§ What you will do
Among the records that follow, find the line with "O autor considera" and the line with "(B) Incorreta. A". Set down those lines and all lines between them exactly, without adding anything.

The data: Begin

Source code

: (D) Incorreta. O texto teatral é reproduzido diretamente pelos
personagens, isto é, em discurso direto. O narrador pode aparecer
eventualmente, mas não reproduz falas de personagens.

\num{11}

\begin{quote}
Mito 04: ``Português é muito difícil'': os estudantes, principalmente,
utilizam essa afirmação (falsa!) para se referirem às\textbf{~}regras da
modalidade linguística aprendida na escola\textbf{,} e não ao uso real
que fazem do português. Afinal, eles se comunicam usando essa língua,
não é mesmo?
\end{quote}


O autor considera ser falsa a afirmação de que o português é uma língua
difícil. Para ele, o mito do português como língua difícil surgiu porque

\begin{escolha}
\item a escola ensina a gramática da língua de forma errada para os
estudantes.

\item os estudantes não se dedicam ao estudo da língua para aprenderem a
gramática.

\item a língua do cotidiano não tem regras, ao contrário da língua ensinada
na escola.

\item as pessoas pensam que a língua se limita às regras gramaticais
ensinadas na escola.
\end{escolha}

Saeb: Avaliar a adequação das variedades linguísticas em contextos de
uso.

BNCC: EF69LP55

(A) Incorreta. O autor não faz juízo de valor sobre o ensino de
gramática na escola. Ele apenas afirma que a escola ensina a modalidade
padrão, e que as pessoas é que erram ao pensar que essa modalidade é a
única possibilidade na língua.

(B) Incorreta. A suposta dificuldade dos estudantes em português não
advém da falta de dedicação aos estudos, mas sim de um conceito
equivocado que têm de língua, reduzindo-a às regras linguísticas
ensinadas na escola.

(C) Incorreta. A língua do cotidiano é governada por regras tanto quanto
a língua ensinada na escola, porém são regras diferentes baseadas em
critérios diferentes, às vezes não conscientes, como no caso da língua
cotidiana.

The data: End
The data: Begin

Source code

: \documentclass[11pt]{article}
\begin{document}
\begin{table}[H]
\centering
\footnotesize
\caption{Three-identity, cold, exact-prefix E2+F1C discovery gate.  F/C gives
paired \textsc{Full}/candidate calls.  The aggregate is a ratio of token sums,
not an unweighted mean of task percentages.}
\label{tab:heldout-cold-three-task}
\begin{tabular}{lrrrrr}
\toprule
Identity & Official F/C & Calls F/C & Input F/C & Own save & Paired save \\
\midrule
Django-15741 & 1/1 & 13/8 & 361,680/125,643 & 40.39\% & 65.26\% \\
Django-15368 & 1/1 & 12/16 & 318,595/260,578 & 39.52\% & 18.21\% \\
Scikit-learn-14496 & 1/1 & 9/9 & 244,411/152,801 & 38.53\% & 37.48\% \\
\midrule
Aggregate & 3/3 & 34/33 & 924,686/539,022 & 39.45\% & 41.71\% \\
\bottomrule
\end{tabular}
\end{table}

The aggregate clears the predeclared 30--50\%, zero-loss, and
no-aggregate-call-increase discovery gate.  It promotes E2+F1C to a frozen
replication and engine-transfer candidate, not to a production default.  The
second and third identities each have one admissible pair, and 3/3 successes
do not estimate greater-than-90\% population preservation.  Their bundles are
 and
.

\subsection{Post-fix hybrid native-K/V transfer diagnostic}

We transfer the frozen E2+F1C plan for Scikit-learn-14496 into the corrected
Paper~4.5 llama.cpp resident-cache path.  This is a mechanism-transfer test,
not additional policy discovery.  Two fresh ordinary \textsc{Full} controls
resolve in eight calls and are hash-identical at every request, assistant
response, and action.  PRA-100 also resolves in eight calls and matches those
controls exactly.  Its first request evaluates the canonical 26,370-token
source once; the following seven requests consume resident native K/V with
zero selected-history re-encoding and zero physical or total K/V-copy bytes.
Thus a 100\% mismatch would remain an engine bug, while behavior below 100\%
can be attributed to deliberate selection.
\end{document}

The data: End

§ Expected output
O autor considera ser falsa a afirmação de que o português é uma língua
difícil. Para ele, o mito do português como língua difícil surgiu porque

\begin{escolha}
\item a escola ensina a gramática da língua de forma errada para os
estudantes.

\item os estudantes não se dedicam ao estudo da língua para aprenderem a
gramática.

\item a língua do cotidiano não tem regras, ao contrário da língua ensinada
na escola.

\item as pessoas pensam que a língua se limita às regras gramaticais
ensinadas na escola.
\end{escolha}

Saeb: Avaliar a adequação das variedades linguísticas em contextos de
uso.

BNCC: EF69LP55

(A) Incorreta. O autor não faz juízo de valor sobre o ensino de
gramática na escola. Ele apenas afirma que a escola ensina a modalidade
padrão, e que as pessoas é que erram ao pensar que essa modalidade é a
única possibilidade na língua.

(B) Incorreta. A suposta dificuldade dos estudantes em português não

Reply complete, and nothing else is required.